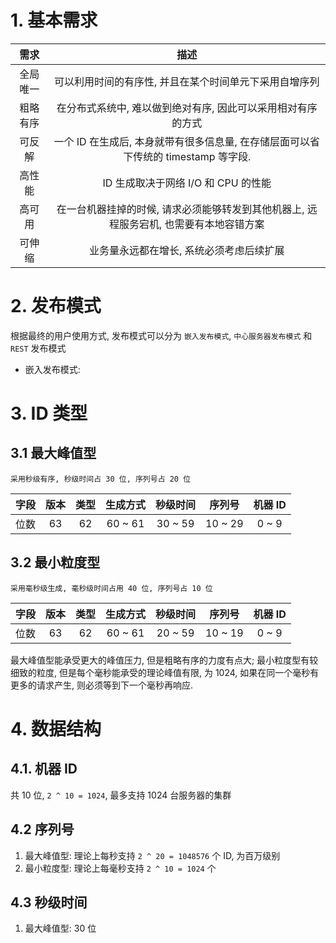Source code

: # 1. 基本需求

需求 | 描述
:-:|:-:
全局唯一 | 可以利用时间的有序性, 并且在某个时间单元下采用自增序列
粗略有序 | 在分布式系统中, 难以做到绝对有序, 因此可以采用相对有序的方式
可反解 | 一个 ID 在生成后, 本身就带有很多信息量, 在存储层面可以省下传统的 timestamp 等字段.
高性能 | ID 生成取决于网络 I/O 和 CPU 的性能
高可用 | 在一台机器挂掉的时候, 请求必须能够转发到其他机器上, 远程服务宕机, 也需要有本地容错方案
可伸缩 | 业务量永远都在增长, 系统必须考虑后续扩展

# 2. 发布模式
根据最终的用户使用方式, 发布模式可以分为 `嵌入发布模式`, `中心服务器发布模式` 和 `REST` 发布模式

- 嵌入发布模式:

# 3. ID 类型
## 3.1 最大峰值型

    采用秒级有序, 秒级时间占 30 位, 序列号占 20 位

字段 | 版本 | 类型 | 生成方式 | 秒级时间 | 序列号 | 机器 ID
:-:|:-:|:-:|:-:|:-:|:-:|:-:|
位数 | 63 | 62 | 60 ~ 61 | 30 ~ 59 | 10 ~ 29 | 0 ~ 9

## 3.2 最小粒度型
    
    采用毫秒级生成, 毫秒级时间占用 40 位, 序列号占 10 位

字段 | 版本 | 类型 | 生成方式 | 秒级时间 | 序列号 | 机器 ID
:-:|:-:|:-:|:-:|:-:|:-:|:-:|
位数 | 63 | 62 | 60 ~ 61 | 20 ~ 59 | 10 ~ 19 | 0 ~ 9

最大峰值型能承受更大的峰值压力, 但是粗略有序的力度有点大; 最小粒度型有较细致的粒度, 但是每个毫秒能承受的理论峰值有限, 为 1024, 如果在同一个毫秒有更多的请求产生, 则必须等到下一个毫秒再响应.

# 4. 数据结构
## 4.1. 机器 ID
共 10 位, `2 ^ 10 = 1024`, 最多支持 1024 台服务器的集群

## 4.2 序列号
1. 最大峰值型: 理论上每秒支持 `2 ^ 20 = 1048576` 个 ID, 为百万级别
2. 最小粒度型: 理论上每毫秒支持 `2 ^ 10 = 1024` 个

## 4.3 秒级时间
1. 最大峰值型: 30 位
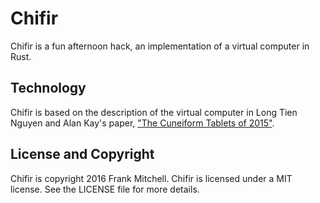 # Chifir #

Chifir is a fun afternoon hack, an implementation of a virtual computer in Rust.

## Technology ##

Chifir is based on the description of the virtual computer in Long Tien
Nguyen and Alan Kay's paper, ["The Cuneiform Tablets of 2015"][tr-2015-004].

## License and Copyright  ##

Chifir is copyright 2016 Frank Mitchell. Chifir is licensed under a MIT license.
See the LICENSE file for more details.


[tr-2015-004]: http://www.vpri.org/pdf/tr2015004_cuneiform.pdf "Long Tien Nguyen and Alan Kay (Viewpoints Research Institute): The Cuneiform Tablets of 2015"
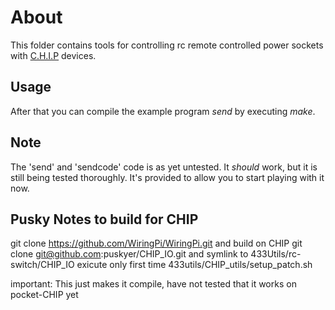 # About

This folder contains tools for controlling rc remote controlled power sockets
with [C.H.I.P](getchip.com) devices.


## Usage

After that you can compile the example program *send* by executing *make*. 

## Note
The 'send' and 'sendcode' code is as yet untested.  It _should_ work, but it is still being tested thoroughly.  It's provided to allow you to start playing with it now.


## Pusky Notes to build for CHIP

git clone https://github.com/WiringPi/WiringPi.git  and build on CHIP
git clone git@github.com:puskyer/CHIP_IO.git and symlink to 433Utils/rc-switch/CHIP_IO
exicute only first time 433utils/CHIP_utils/setup_patch.sh

important:
This just makes it compile, have not tested that it works on pocket-CHIP yet
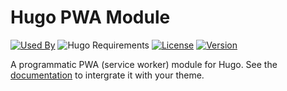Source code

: # Hugo PWA Module

[![Used By](https://img.shields.io/badge/dynamic/json?color=success&label=used+by&query=repositories_humanize&logo=hugo&style=flat-square&url=https://api.razonyang.com/v1/github/dependents/hugomods/pwa)](https://github.com/hugomods/pwa/network/dependents)
![Hugo Requirements](https://img.shields.io/badge/dynamic/json?color=important&label=requirements&query=requirements&logo=hugo&style=flat-square&url=https://api.razonyang.com/v1/hugo/modules/github.com/hugomods/pwa)
[![License](https://img.shields.io/github/license/hugomods/pwa?style=flat-square)](https://github.com/hugomods/pwa/blob/main/LICENSE)
[![Version](https://img.shields.io/github/v/tag/hugomods/pwa?label=version&style=flat-square)](https://github.com/hugomods/pwa/tags)

A programmatic PWA (service worker) module for Hugo. See the [documentation](https://hugomods.com/en/docs/pwa/) to intergrate it with your theme.
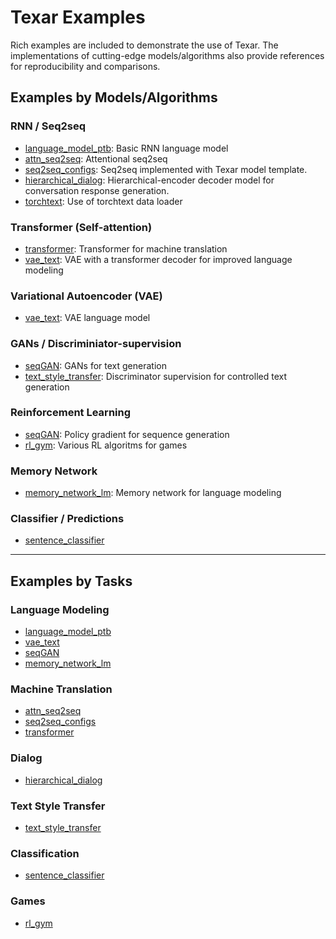 # Texar Examples #

Rich examples are included to demonstrate the use of Texar. The implementations of cutting-edge models/algorithms also provide references for reproducibility and comparisons. 

## Examples by Models/Algorithms ##

### RNN / Seq2seq ###

* [language_model_ptb](./language_model_ptb): Basic RNN language model
* [attn_seq2seq](./attn_seq2seq): Attentional seq2seq
* [seq2seq_configs](./seq2seq_configs): Seq2seq implemented with Texar model template.
* [hierarchical_dialog](./hierarchical_dialog): Hierarchical-encoder decoder model for conversation response generation.
* [torchtext](./torchtext): Use of torchtext data loader

### Transformer (Self-attention) ###

* [transformer](./transformer): Transformer for machine translation
* [vae_text](./vae_text): VAE with a transformer decoder for improved language modeling 

### Variational Autoencoder (VAE) ###

* [vae_text](./vae_text): VAE language model

### GANs / Discriminiator-supervision ###

* [seqGAN](./seqgan): GANs for text generation
* [text_style_transfer](./text_style_transfer): Discriminator supervision for controlled text generation

### Reinforcement Learning ###

* [seqGAN](./seqgan): Policy gradient for sequence generation
* [rl_gym](./rl_gym): Various RL algoritms for games

### Memory Network ###

* [memory_network_lm](./memory_network_lm): Memory network for language modeling

### Classifier / Predictions ##  

* [sentence_classifier](./sentence_classifier)

---

## Examples by Tasks

### Language Modeling ###

* [language_model_ptb](./language_model_ptb)
* [vae_text](./vae_text)
* [seqGAN](./seqgan)
* [memory_network_lm](./memory_network_lm)

### Machine Translation ###

* [attn_seq2seq](./attn_seq2seq)
* [seq2seq_configs](./seq2seq_configs)
* [transformer](./transformer)

### Dialog ###

* [hierarchical_dialog](./hierarchical_dialog)

### Text Style Transfer ###

* [text_style_transfer](./text_style_transfer)

### Classification ###

* [sentence_classifier](./sentence_classifier)

### Games ###

* [rl_gym](./rl_gym)
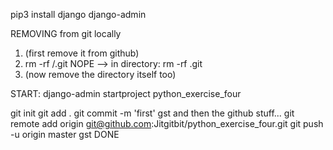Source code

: pip3 install django
django-admin

REMOVING from git locally
1) (first remove it from github)
2) rm -rf <python-exercise-four>/.git   NOPE -->  in directory:   rm -rf .git
3) (now remove the directory itself too)

START:
django-admin startproject python_exercise_four

git init
git add .
git commit -m 'first'
gst
and then the github stuff...
git remote add origin git@github.com:Jitgitbit/python_exercise_four.git
git push -u origin master
gst
DONE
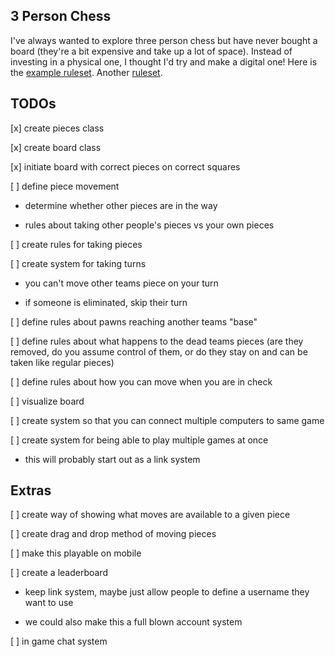 ## 3 Person Chess

I've always wanted to explore three person chess but have never bought a board (they're a bit expensive and take up a lot of space). Instead of investing in a physical one, I thought I'd try and make a digital one! Here is the [example ruleset](https://www.ymimports.com/pages/how-to-play-three-player-chess). Another [ruleset](https://greenchess.net/rules.php?v=three-player).

## TODOs

[x] create pieces class

[x] create board class

[x] initiate board with correct pieces on correct squares

[ ] define piece movement

- determine whether other pieces are in the way

- rules about taking other people's pieces vs your own pieces

[ ] create rules for taking pieces

[ ] create system for taking turns

- you can't move other teams piece on your turn

- if someone is eliminated, skip their turn

[ ] define rules about pawns reaching another teams "base"

[ ] define rules about what happens to the dead teams pieces (are they removed, do you assume control of them, or do they stay on and can be taken like regular pieces)

[ ] define rules about how you can move when you are in check

[ ] visualize board

[ ] create system so that you can connect multiple computers to same game

[ ] create system for being able to play multiple games at once

- this will probably start out as a link system

## Extras

[ ] create way of showing what moves are available to a given piece

[ ] create drag and drop method of moving pieces

[ ] make this playable on mobile

[ ] create a leaderboard

- keep link system, maybe just allow people to define a username they want to use

- we could also make this a full blown account system

[ ] in game chat system
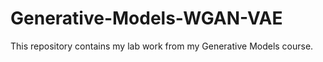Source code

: # Generative-Models-WGAN-VAE
This repository contains my lab work from my Generative Models course.
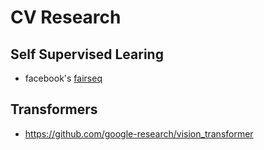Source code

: # CV Research

## Self Supervised Learing

- facebook's [fairseq](https://github.com/facebookresearch/fairseq/tree/main/examples/data2vec)

## Transformers

- https://github.com/google-research/vision_transformer

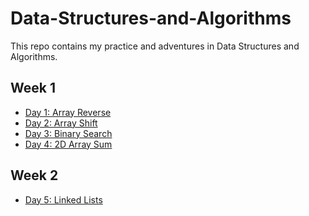 # Data-Structures-and-Algorithms
This repo contains my practice and adventures in Data Structures and Algorithms. 

## Week 1
- [Day 1: Array Reverse](/otherReadMes/array-reverse.md) 
- [Day 2: Array Shift](/otherReadMes/array-shift.md)
- [Day 3: Binary Search](/otherReadMes/binary-search.md)
- [Day 4: 2D Array Sum]()

## Week 2
- [Day 5: Linked Lists](/otherReadMes/linked-list.md)
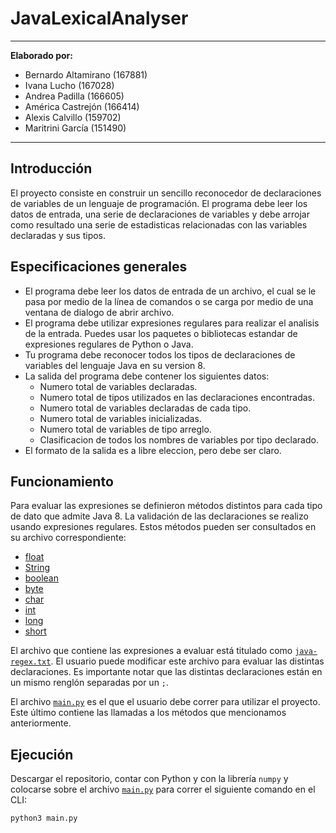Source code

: # JavaLexicalAnalyser

---
**Elaborado por:**
+ Bernardo Altamirano (167881)
+ Ivana Lucho (167028)
+ Andrea Padilla (166605)
+ América Castrejón (166414)
+ Alexis Calvillo (159702)
+ Maritrini García (151490)
---

## Introducción
El proyecto consiste en construir un sencillo reconocedor de declaraciones de variables de un lenguaje de programación. El programa debe leer los datos de entrada, una serie de declaraciones de variables y debe arrojar como resultado una serie de estadisticas relacionadas con las variables declaradas y sus tipos.

## Especificaciones generales

* El programa debe leer los datos de entrada de un archivo, el cual se le pasa por medio de la línea de comandos o se carga por medio de una  ventana de dialogo de abrir archivo.
* El programa debe utilizar expresiones regulares para realizar el analisis de la entrada. Puedes usar los paquetes o bibliotecas estandar de expresiones regulares de Python o Java.
* Tu programa debe reconocer todos los tipos de declaraciones de variables del lenguaje Java en su version 8.
* La salida del programa debe contener los siguientes datos:
    * Numero total de variables declaradas.
    * Numero total de tipos utilizados en las declaraciones encontradas.
    * Numero total de variables declaradas de cada tipo.
    * Numero total de variables inicializadas.
    * Numero total de variables de tipo arreglo.
    * Clasificacion de todos los nombres de variables por tipo declarado.
* El formato de la salida es a libre eleccion, pero debe ser claro.

## Funcionamiento
Para evaluar las expresiones se definieron métodos distintos para cada tipo de dato que admite Java 8. La validación de las declaraciones se realizo usando expresiones regulares. Estos métodos pueden ser consultados en su archivo correspondiente:
* [float](https://github.com/bernyag/JavaLexicalAnalyser/blob/main/DoubleFloat.py)
* [String](https://github.com/bernyag/JavaLexicalAnalyser/blob/main/String.py)
* [boolean](https://github.com/bernyag/JavaLexicalAnalyser/blob/main/boolean.py)
* [byte](https://github.com/bernyag/JavaLexicalAnalyser/blob/main/byte.py)
* [char](https://github.com/bernyag/JavaLexicalAnalyser/blob/main/char.py)
* [int](https://github.com/bernyag/JavaLexicalAnalyser/blob/main/int.py)
* [long](https://github.com/bernyag/JavaLexicalAnalyser/blob/main/long.py)
* [short](https://github.com/bernyag/JavaLexicalAnalyser/blob/main/short.py)

El archivo que contiene las expresiones a evaluar está titulado como [`java-regex.txt`](https://github.com/bernyag/JavaLexicalAnalyser/blob/main/java-regex.txt). El usuario puede modificar este archivo para evaluar las distintas declaraciones. Es importante notar que las distintas declaraciones están en un mismo renglón separadas por un `;`.

El archivo [`main.py`](https://github.com/bernyag/JavaLexicalAnalyser/blob/main/main.py) es el que el usuario debe correr para utilizar el proyecto. Este último contiene las llamadas a los métodos que mencionamos anteriormente.

## Ejecución
Descargar el repositorio, contar con Python y con la librería `numpy` y colocarse sobre el archivo [`main.py`](https://github.com/bernyag/JavaLexicalAnalyser/blob/main/main.py) para correr el siguiente comando en el CLI:
   
   `python3 main.py`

+ + + + + + +

**Action item**
Both the line containing "las declaraciones encontradas." and the line containing "## Funcionamiento" belong in the answer. Print them and every line above that falls between them exactly, and no others.

**Solution**
    * Numero total de tipos utilizados en las declaraciones encontradas.
    * Numero total de variables declaradas de cada tipo.
    * Numero total de variables inicializadas.
    * Numero total de variables de tipo arreglo.
    * Clasificacion de todos los nombres de variables por tipo declarado.
* El formato de la salida es a libre eleccion, pero debe ser claro.

## Funcionamiento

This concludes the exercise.